Does Financial Advice make a difference?
No Goals & No Financial Advice
This is the annual income an individual approaching retirement can expect if they have no financial targets and have not received any professional financial advice.
Financial Advice without Goals
This is the annual income an individual approaching retirement can expect if they have taken the time to consult a financial adviser about their retirement.
This is the annual income an individual approaching retirement can expect if they have consulted a financial adviser and set clear retirement goals.
SOURCE: Morningstar 2013 Study
A 2013 US study by Morningstar found that financial planning advice can add almost a third to the value of retirement wealth.
SOURCE: Redefining Retirement Survey
The Old Mutual Redefining Retirement Survey 2015 found that the average retirement income for those that took regular financial advice and who had a clear investment target was more than 50% higher than the average income for those who did not take regular advice.
Understanding your Financial Risks…
It helps to think of the risks of trying to manage your own finances as breaking down into two very different types of risk.
Your Lifestyle Risks
Lifestyle risks are the simple mistakes that we can all make over the years and which can prove so costly by the time we get to the end of our working lives.
These can be anything from failing to join your employer’s company pension scheme when you had the chance to putting off sorting out your pension until you got your new business off the ground, moved house or paid for a wedding.

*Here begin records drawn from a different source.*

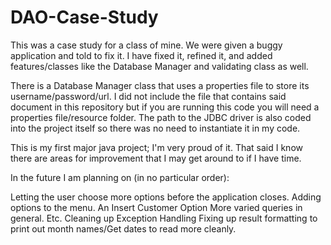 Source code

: # DAO-Case-Study
This was a case study for a class of mine. We were given a buggy application and told to fix it. I have fixed it, refined it, and added features/classes like the Database Manager and validating class as well.

There is a Database Manager class that uses a properties file to store its username/password/url. I did not include the file that contains said document in this repository but if you are running this code you will need a properties file/resource folder. The path to the JDBC driver is also coded into the project itself so there was no need to instantiate it in my code. 

This is my first major java project; I'm very proud of it. That said I know there are areas for improvement that I may get around to if I have time.  

In the future I am planning on (in no particular order): 
  
  Letting the user choose more options before the application closes. 
  Adding options to the menu. 
    An Insert Customer Option
    More varied queries in general. 
    Etc. 
  Cleaning up Exception Handling
  Fixing up result formatting to print out month names/Get dates to read more cleanly. 
  
 
  
  





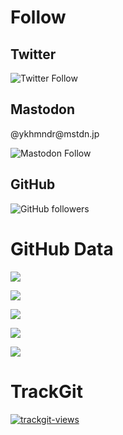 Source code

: # Follow

## Twitter
![Twitter Follow](https://img.shields.io/twitter/follow/ykhmndr?style=social)

## Mastodon
<p>@ykhmndr@mstdn.jp</p>

![Mastodon Follow](https://img.shields.io/mastodon/follow/109375598014276673?domain=https%3A%2F%2Fmstdn.jp&style=social)

## GitHub
![GitHub followers](https://img.shields.io/github/followers/nasudonguri?style=social)

# GitHub Data
![](http://github-profile-summary-cards.vercel.app/api/cards/profile-details?username=nasudonguri&theme=github_dark)

![](http://github-profile-summary-cards.vercel.app/api/cards/repos-per-language?username=nasudonguri&theme=github_dark)

![](http://github-profile-summary-cards.vercel.app/api/cards/most-commit-language?username=nasudonguri&theme=github_dark)

![](http://github-profile-summary-cards.vercel.app/api/cards/stats?username=vn7n24fzkq&theme=github_dark)

![](http://github-profile-summary-cards.vercel.app/api/cards/productive-time?username=vn7n24fzkq&theme=github_dark&utcOffset=9)

# TrackGit
[![trackgit-views](<https://us-central1-trackgit-analytics.cloudfunctions.net/token/ping/lcgni5q0q2ngvyijaxhl>)](<https://trackgit.com>)
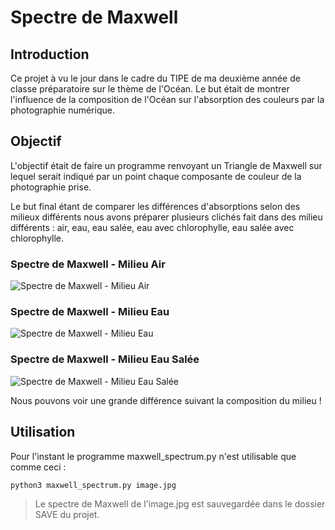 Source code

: # Spectre de Maxwell

## Introduction
Ce projet à vu le jour dans le cadre du TIPE de ma deuxième année de classe préparatoire sur le thème de l'Océan.
Le but était de montrer l'influence de la composition de l'Océan sur l'absorption des couleurs par la photographie numérique.

## Objectif
L'objectif était de faire un programme renvoyant un Triangle de Maxwell sur lequel serait indiqué par un point chaque composante de couleur de la photographie prise.

Le but final étant de comparer les différences d'absorptions selon des milieux différents nous avons préparer plusieurs clichés fait dans des milieu différents : air, eau, eau salée, eau avec chlorophylle, eau salée avec chlorophylle.

### Spectre de Maxwell - Milieu Air
![Spectre de Maxwell - Milieu Air](https://user-images.githubusercontent.com/64831056/177938453-f8d6ecda-ec34-472a-b0f1-e16e89ce64c1.png "Spectre de Maxwell - Milieu Air")

### Spectre de Maxwell - Milieu Eau
![Spectre de Maxwell - Milieu Eau](https://user-images.githubusercontent.com/64831056/177938531-0f763046-d5aa-4ff2-8ae1-04fef7fdc9a8.png "Spectre de Maxwell - Milieu Eau")

### Spectre de Maxwell - Milieu Eau Salée
![Spectre de Maxwell - Milieu Eau Salée](https://user-images.githubusercontent.com/64831056/177938526-1e0cd06e-5cac-46ba-92c7-c63e61822fb9.png "Spectre de Maxwell - Milieu Eau Salée")

Nous pouvons voir une grande différence suivant la composition du milieu !

## Utilisation
Pour l'instant le programme maxwell_spectrum.py n'est utilisable que comme ceci :

    python3 maxwell_spectrum.py image.jpg
    

> Le spectre de Maxwell de l'image.jpg est sauvegardée dans le dossier SAVE du projet.
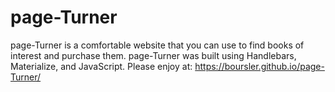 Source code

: # page-Turner

page-Turner is a comfortable website that you can use to find books of interest and purchase them. page-Turner was built using Handlebars, Materialize, and JavaScript. Please enjoy at: https://boursler.github.io/page-Turner/ 
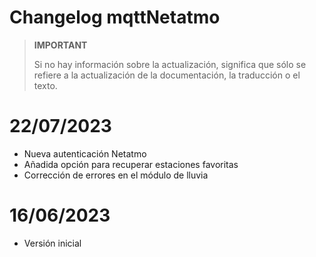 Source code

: # Changelog mqttNetatmo

>**IMPORTANT**
>
>Si no hay información sobre la actualización, significa que sólo se refiere a la actualización de la documentación, la traducción o el texto.

# 22/07/2023
- Nueva autenticación Netatmo
- Añadida opción para recuperar estaciones favoritas
- Corrección de errores en el módulo de lluvia

# 16/06/2023
- Versión inicial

Years later, when you come to retirement you can never replace what might have been 40 years’ investment growth on the contributions you missed.

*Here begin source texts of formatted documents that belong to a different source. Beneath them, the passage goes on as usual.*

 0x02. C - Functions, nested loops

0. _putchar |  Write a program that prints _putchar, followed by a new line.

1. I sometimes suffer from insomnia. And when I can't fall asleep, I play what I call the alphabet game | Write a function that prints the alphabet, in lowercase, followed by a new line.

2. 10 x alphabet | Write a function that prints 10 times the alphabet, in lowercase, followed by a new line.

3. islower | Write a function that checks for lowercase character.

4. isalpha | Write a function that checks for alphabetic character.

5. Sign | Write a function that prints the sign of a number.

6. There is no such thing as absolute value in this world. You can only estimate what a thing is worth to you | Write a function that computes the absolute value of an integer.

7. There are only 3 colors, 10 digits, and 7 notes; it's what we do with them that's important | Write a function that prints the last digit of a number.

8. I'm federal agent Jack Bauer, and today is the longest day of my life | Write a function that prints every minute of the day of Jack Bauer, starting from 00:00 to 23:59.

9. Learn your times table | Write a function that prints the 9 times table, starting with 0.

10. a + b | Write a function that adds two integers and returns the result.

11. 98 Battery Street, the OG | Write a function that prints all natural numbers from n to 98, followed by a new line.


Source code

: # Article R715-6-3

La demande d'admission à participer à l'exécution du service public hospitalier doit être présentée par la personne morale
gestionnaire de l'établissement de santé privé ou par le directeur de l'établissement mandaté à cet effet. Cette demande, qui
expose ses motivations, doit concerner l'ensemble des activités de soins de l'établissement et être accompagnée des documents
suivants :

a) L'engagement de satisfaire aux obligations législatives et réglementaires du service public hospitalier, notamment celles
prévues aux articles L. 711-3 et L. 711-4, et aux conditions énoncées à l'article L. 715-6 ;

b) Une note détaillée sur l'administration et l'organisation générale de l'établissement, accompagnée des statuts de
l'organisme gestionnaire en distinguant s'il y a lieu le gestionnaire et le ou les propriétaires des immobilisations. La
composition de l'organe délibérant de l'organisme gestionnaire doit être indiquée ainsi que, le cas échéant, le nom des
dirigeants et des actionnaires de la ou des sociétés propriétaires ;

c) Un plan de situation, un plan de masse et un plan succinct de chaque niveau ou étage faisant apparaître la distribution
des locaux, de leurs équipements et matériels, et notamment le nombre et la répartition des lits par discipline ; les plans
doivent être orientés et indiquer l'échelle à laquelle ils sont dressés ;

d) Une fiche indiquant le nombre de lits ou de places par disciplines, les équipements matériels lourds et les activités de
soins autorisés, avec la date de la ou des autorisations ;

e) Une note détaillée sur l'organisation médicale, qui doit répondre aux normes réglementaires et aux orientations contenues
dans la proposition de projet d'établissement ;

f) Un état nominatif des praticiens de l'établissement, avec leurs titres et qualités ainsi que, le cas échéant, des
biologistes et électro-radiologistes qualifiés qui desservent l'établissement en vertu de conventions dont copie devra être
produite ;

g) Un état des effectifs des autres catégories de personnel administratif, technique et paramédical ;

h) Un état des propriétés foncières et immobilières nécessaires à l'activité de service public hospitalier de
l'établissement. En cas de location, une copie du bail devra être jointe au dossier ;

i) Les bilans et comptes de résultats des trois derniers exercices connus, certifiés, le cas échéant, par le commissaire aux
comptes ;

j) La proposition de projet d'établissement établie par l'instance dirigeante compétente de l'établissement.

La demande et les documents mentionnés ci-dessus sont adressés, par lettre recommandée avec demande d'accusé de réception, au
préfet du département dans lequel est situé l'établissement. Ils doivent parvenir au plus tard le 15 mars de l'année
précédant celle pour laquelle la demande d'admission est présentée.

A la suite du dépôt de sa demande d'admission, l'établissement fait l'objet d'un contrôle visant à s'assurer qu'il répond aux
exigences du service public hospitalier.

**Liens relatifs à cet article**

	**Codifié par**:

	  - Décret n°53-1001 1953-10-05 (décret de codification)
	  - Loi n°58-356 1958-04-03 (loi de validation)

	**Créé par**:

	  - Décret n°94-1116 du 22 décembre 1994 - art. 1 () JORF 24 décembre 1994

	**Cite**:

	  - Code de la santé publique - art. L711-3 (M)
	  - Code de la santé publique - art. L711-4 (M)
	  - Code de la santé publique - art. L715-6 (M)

Similarly, losing your income for a sustained period due to accident or ill health (around 20% of Brits had to take 3 months off work for this reason, according to Drewberry’s 2015 survey) can have a lifelong impact on your finances. If you are not protected it is worth considering a comprehensive income protection policy →
Even those of us fortunate enough to remain in good health and in regular employment throughout our adult lives still make costly errors. Whether it’s paying too much for our mortgage or maintaining costly credit card and overdraft balances for years at a time, too many of us let our busy lives distract us from making sensible financial arrangements.
The second type of risk for investors who try to ‘struggle through’ on their own is what might be called ‘investment’ risk.

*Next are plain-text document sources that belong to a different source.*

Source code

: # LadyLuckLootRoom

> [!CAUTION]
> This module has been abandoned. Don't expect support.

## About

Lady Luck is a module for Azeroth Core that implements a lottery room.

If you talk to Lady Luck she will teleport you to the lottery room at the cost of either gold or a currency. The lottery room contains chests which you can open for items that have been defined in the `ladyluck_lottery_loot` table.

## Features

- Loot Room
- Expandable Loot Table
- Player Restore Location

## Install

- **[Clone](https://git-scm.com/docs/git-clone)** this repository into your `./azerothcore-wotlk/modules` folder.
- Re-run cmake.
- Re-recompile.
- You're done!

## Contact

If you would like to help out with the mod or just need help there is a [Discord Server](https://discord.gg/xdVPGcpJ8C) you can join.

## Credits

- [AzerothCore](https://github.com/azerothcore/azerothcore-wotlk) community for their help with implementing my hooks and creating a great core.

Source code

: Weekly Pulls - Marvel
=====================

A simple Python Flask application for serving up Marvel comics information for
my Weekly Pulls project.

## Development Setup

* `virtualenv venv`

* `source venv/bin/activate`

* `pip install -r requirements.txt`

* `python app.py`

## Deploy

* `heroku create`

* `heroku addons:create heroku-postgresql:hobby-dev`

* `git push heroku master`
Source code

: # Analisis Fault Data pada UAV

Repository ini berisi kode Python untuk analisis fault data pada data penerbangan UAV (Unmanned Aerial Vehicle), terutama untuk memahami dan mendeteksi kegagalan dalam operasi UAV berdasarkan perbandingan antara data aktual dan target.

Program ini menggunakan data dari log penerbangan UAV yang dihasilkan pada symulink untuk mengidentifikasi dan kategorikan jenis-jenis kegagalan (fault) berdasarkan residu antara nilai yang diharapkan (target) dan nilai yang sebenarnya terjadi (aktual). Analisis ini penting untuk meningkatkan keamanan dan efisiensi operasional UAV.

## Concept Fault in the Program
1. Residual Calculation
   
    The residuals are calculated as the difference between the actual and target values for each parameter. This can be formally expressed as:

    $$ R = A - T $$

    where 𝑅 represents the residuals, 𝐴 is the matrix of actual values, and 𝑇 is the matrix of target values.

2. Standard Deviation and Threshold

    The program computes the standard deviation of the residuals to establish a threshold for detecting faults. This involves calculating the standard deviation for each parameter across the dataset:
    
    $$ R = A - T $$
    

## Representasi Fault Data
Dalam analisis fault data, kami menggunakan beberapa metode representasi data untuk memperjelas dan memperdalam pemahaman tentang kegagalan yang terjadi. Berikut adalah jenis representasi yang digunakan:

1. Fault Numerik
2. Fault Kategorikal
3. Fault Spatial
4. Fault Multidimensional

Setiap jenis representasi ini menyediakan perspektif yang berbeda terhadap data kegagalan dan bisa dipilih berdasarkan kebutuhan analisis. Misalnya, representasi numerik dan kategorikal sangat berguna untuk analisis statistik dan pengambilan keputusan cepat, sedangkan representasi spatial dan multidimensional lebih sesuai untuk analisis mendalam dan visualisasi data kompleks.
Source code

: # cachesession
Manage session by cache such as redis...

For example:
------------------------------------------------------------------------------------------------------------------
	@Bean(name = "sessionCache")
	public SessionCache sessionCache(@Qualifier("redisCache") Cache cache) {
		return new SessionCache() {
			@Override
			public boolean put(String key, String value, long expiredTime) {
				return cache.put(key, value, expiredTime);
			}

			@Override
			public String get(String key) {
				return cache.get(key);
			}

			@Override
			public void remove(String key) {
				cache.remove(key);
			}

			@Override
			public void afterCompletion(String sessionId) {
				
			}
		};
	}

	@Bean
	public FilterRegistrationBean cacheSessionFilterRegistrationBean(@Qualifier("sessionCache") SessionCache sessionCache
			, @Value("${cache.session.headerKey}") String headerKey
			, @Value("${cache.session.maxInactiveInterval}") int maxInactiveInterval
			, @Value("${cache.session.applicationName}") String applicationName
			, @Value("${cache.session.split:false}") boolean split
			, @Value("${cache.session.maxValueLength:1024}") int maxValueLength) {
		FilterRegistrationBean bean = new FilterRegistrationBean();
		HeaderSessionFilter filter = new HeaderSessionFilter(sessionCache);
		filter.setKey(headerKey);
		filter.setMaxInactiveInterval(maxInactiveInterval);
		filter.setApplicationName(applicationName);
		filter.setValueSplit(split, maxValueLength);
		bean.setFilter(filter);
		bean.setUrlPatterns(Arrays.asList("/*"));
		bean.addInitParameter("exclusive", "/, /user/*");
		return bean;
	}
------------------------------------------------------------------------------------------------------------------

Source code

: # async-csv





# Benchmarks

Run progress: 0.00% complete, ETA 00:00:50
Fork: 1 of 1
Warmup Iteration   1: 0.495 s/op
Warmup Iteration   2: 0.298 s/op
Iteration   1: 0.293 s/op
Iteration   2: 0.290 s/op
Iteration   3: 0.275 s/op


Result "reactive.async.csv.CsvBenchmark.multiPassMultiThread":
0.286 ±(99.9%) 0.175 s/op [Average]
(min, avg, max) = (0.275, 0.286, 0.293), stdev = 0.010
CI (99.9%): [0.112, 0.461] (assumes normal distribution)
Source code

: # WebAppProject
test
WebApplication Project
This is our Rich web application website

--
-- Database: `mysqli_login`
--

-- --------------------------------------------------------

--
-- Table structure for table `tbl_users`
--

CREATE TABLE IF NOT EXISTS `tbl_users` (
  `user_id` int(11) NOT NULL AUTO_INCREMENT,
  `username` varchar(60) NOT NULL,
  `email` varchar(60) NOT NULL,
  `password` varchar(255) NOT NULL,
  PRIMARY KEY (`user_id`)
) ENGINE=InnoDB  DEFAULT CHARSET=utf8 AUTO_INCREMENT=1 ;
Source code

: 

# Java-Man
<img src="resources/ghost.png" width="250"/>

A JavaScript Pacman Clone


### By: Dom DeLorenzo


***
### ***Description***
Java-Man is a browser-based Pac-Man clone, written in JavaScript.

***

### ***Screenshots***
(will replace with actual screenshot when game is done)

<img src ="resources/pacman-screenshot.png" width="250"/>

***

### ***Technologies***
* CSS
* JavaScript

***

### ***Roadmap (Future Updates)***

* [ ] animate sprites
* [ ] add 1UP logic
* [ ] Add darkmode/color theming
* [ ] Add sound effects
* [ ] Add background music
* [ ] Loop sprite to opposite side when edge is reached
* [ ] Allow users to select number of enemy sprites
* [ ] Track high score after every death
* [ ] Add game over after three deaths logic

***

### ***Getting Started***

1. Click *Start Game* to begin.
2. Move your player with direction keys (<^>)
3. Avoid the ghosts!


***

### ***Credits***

These are the risks that come from knowing less than a trained professional adviser and from having access to a far more restricted range of products. This can cover anything from failing to make full use of your household’s ISA allowance to missing out on the chance to ‘turbo charge’ your retirement savings through the use of the pension carry forward or paying out too much in product fees year after year.
There are also numerous investment risks that attend the business of choosing your own portfolio of funds. This is because very few of us have a worthwhile understanding of how to properly diversify a portfolio across different asset classes, regions or investment styles.
Similarly, too many of us settle for average performance from our fund selections while too few of us review our portfolios as often as we should. Even fewer of us rebalance our portfolios when they start to move away from their original asset allocation.
Such factors can prove very costly, especially to those who might be nearing the time when they want to draw their pension benefits (if you don’t rebalance your portfolio the risk level of your holdings can increase significantly over time).
Holistic Financial Advice
At Drewberry, we take a holistic approach which means that we look at your finances in the round. We know that – whatever you might read – there are no shortcuts to building wealth. Creating financial security takes time, discipline and no small amount of sacrifice. It also means getting the simple things right, year in and year out.
This is the essence of our approach at Drewberry and it’s why we think our fees pay for themselves over time.